Posted on 04/18/2003 6:01:28 PM PDT by TLBSHOW

Shuttle Doomed at Takeoff

Telltale Heat Spike Was Recorded After Debris Strike

April 18 — Investigators now have the strongest evidence yet that the space shuttle Columbia's left wing was critically punctured during liftoff, when falling debris started the fatal chain of events that led to the breakup of the shuttle when it re-entered Earth's atmosphere, ABCNEWS has learned.

The evidence comes from an old magnetic tape recorder that is part of the Orbiter Experiment Support System, sources said.

It shows an unusual temperature increase in a key sensor just behind the leading edge of the left wing near the spot where foam that fell from the shuttle's external fuel tank is suspected of striking the shuttle, just 81 seconds into the flight.

The temperature spike happens within the next 40 seconds. Usually during this phase of flight, the temperature would be decreasing or holding steady, sources said.

"All the evidence is pointing there," a knowledgeable source told ABCNEWS. "It's kind of like the lady in California. Everybody knows it's her, but they just can't officially say it yet." The data comes from a temperature sensor behind the front spar of the left wing near a shuttle's protective thermal panels known as reinforced carbon carbon panels, or RCC. These panels are supposed to protect the shuttle from the heat of re-entry.

This video image released by NASA shows the likely catastrophic debris strike approximately 81 seconds after liftoff. Pieces of debris are observed ahead of the left wing. (NASA, HO/AP Photo)

Investigators say it was a breach in the left wing near the leading edge that led to the breakup of Columbia on Feb. 1 when it plunged back into the Earth's atmosphere at more than 20,000 mph. All seven astronauts on board perished.

The Columbia Accident Investigation Board is still trying to piece together the puzzle of the shuttle disaster — but they have already recommended that NASA do a much better job of inspecting RCC panels for any weaknesses prior to liftoff.

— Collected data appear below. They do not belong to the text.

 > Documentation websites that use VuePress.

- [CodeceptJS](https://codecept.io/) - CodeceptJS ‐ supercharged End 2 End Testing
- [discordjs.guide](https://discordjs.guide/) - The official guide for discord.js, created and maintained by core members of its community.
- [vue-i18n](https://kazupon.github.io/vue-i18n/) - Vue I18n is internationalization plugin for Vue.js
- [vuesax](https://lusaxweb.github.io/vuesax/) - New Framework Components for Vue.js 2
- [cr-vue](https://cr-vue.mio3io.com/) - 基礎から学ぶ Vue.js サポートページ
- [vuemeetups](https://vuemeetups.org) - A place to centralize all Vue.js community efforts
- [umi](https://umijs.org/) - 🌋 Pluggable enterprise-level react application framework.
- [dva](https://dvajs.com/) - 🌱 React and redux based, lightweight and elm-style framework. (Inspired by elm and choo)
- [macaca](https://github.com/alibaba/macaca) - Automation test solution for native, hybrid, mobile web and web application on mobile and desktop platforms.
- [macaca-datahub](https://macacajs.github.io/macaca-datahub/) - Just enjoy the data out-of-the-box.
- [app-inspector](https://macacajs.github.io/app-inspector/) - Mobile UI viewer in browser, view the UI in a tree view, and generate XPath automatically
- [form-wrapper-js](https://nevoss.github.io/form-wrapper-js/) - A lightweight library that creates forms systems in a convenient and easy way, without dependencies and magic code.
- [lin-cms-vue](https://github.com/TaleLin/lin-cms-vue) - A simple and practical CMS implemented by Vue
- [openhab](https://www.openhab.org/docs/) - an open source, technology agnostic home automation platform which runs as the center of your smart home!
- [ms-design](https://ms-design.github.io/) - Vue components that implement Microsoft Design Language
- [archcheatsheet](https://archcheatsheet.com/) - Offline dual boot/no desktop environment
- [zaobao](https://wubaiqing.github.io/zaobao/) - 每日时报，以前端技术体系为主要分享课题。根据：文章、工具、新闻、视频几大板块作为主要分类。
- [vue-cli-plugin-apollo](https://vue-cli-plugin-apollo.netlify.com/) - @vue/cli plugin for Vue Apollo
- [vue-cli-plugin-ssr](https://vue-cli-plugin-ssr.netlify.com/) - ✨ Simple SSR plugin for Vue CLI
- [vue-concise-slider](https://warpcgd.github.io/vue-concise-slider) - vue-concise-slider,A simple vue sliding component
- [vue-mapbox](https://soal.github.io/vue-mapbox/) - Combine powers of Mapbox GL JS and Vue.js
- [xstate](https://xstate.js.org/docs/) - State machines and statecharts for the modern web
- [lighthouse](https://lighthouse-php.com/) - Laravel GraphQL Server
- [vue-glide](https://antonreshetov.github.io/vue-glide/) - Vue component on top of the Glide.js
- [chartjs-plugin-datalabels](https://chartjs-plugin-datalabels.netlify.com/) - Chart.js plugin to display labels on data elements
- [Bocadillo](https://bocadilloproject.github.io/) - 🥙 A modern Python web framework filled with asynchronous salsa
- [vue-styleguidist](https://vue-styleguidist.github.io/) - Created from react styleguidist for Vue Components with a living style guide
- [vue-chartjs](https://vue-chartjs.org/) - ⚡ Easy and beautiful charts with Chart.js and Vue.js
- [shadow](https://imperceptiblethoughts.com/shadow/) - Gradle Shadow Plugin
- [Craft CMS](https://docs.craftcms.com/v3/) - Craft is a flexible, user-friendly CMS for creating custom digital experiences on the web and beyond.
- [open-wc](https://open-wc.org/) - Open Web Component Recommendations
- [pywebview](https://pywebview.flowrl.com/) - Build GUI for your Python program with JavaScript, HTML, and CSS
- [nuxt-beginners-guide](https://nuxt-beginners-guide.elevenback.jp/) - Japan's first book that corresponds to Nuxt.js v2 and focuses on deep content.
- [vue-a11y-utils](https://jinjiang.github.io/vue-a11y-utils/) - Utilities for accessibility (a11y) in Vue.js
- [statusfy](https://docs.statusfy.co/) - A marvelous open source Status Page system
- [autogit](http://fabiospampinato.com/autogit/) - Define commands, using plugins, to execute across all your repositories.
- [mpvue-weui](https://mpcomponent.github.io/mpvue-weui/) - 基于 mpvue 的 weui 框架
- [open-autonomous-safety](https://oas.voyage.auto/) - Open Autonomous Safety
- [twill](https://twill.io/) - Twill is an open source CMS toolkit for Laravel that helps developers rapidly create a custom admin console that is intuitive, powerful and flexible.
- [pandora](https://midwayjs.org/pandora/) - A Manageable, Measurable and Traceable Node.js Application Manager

The board is concerned that as the shuttle fleet ages, the RCC panels may be more susceptible to failure — and that Columbia's age may have been a factor in the shuttle accident. Columbia flew its first mission in 1981, making it the oldest shuttle in the fleet.

The board will hear from more experts at another public hearing next week. Members will start to write their report at the end of May and hope to issue it sometime in June.

None of the information from the recorder could have helped save the doomed shuttle. It was not available to ground control at launch, and controllers would not have noticed the spike until the shuttle landed and, weeks later, analyzed the data.

And even if they had known, it is open to debate what could have been done.

"If they suspected the damage, could they have done something? Probably not," a source said. "But you never want to say there was nothing that could have been done, because you never know what 1,000 people all working on one problem might come up with."


TOPICS: Government
KEYWORDS: caib; doomed; nasa; shuttle; sts107; takeoff
flashback;

Posted on 02/02/2003 9:35 PM EST by TLBSHOW

Astronauts doomed from the start

THE seven astronauts on space shuttle Columbia may have been doomed in the first moments after they were shot into space 16 days ago.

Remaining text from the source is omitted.